I was saying that I needed to understand a particular block of complex sample code, (true,) and that I was going to read and study the code.

Luis said, “Why don’t you just change the code, and see if (such-and-such) is true?”

Good point.

While I started probing the code- changing, executing, changing, executing, in the back of my mind, I started to think to myself: “What am I doing differently, and, why didn’t that occur to me?”

I realized that I was probing, not just reading. And I remembered that this used to be my primary method for reading and understanding code. I was typing in games from Family Computing, after all. And that was how I learned to program: By tweaking those BASICA games from the back of family computing.

Somewhere, over the years, I switched to more just “reading” the code, without changing it.
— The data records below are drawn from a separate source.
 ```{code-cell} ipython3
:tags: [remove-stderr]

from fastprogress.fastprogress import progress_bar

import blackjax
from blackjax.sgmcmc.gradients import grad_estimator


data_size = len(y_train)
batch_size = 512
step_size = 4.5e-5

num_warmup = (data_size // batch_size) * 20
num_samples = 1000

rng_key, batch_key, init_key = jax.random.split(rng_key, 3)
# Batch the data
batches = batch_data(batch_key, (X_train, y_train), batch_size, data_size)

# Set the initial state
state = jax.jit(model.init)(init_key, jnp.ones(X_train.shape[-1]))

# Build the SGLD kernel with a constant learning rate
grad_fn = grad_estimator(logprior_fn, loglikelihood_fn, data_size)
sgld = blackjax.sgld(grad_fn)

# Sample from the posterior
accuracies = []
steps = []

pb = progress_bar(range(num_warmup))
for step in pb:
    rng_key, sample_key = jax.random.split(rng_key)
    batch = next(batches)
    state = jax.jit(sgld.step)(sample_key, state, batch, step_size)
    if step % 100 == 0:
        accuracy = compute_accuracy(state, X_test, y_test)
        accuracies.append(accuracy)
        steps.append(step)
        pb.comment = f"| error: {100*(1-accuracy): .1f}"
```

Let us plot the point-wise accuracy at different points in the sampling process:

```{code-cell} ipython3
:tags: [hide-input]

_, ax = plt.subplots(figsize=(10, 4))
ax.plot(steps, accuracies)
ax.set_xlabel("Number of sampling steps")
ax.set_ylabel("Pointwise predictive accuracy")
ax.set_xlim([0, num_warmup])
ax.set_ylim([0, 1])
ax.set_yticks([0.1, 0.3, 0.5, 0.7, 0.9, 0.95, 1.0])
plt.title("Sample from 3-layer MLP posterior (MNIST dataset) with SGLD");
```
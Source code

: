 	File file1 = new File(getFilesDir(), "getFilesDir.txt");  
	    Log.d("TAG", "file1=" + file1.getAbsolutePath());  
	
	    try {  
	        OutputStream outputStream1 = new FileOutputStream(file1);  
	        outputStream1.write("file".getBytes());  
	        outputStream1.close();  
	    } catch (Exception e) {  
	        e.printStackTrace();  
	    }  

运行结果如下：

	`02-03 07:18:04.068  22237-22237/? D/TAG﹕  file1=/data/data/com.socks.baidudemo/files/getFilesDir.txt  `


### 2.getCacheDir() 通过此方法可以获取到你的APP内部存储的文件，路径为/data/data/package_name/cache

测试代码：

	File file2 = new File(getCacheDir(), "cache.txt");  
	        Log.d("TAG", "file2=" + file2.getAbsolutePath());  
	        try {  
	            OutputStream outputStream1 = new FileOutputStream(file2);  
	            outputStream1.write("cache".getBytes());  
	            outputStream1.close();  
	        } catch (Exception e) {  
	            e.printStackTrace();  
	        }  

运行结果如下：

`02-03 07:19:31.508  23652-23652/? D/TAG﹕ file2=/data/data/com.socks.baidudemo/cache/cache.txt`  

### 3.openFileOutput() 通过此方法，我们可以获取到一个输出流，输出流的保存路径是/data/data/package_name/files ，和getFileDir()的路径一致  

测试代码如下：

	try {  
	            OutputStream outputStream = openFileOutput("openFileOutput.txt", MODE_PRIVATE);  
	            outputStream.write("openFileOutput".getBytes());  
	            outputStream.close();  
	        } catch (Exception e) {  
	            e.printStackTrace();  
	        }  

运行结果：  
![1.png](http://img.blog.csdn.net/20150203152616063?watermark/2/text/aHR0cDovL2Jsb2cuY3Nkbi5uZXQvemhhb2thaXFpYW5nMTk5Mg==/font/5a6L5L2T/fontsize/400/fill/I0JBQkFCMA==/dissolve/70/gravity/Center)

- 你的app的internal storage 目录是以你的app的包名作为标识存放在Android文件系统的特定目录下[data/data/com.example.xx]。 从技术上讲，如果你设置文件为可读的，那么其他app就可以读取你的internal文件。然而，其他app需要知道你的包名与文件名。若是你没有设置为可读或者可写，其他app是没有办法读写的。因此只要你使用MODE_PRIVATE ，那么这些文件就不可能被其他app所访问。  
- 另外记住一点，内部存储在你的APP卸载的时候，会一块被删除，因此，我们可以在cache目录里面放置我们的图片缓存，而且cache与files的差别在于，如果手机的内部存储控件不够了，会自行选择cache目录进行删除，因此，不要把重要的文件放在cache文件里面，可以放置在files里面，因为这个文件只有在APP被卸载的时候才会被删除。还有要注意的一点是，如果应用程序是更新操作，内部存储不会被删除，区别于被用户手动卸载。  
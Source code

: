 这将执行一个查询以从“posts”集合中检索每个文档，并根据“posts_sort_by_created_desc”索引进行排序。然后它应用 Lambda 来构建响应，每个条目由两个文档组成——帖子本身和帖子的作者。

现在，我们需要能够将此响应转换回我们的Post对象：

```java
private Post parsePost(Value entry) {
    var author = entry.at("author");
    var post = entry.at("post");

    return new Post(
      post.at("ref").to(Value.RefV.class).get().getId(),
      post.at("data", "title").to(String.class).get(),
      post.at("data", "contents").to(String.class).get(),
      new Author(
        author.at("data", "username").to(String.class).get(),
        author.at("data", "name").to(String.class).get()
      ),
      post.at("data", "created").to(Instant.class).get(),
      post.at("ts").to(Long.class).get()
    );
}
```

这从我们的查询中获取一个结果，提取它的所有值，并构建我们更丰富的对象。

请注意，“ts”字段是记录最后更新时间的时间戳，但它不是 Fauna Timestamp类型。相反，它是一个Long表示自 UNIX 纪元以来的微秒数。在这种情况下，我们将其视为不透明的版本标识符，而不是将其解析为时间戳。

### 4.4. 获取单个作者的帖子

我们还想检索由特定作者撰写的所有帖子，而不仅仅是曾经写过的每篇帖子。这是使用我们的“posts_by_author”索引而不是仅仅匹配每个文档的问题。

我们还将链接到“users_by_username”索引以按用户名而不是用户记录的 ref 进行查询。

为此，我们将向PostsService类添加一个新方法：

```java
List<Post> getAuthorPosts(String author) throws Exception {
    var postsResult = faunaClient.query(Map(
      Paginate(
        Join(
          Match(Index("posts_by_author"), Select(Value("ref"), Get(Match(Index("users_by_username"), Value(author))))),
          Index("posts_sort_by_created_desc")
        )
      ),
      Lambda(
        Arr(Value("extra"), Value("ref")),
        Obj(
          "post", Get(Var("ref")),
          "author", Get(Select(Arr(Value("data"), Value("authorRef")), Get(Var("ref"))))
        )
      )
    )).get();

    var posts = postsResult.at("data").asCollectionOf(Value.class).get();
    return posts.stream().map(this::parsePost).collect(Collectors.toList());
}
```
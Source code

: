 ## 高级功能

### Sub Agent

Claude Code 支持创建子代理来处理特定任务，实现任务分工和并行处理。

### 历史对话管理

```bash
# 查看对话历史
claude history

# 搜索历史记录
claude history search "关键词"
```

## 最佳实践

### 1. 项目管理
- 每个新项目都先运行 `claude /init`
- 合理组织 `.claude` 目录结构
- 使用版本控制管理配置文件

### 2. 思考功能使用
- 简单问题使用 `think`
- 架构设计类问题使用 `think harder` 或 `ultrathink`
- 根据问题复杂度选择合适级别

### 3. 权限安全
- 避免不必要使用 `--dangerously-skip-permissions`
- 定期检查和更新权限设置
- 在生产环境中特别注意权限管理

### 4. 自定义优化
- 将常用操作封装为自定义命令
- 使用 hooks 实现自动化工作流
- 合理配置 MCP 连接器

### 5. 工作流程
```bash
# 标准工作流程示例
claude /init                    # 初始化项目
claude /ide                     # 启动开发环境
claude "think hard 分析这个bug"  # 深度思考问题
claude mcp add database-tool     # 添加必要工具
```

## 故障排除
At some point, software code became
holy writ.
Does Reading Code: The Open Source Perspective recommend changing code, to see what the changes do? It’d be interesting to see.

One big difference is: I’m working with some VB code. Most of the languages I’ve been working with are compiled, which can make change-and-run costly. And if there’s a lot of setup & shutdown, and you don’t have a way to jump to a situation, that can make it harder too.

Score another +1 advantage for virtual systems..! (This is, in addition to the idea of being able to play executions forward and in rewind.)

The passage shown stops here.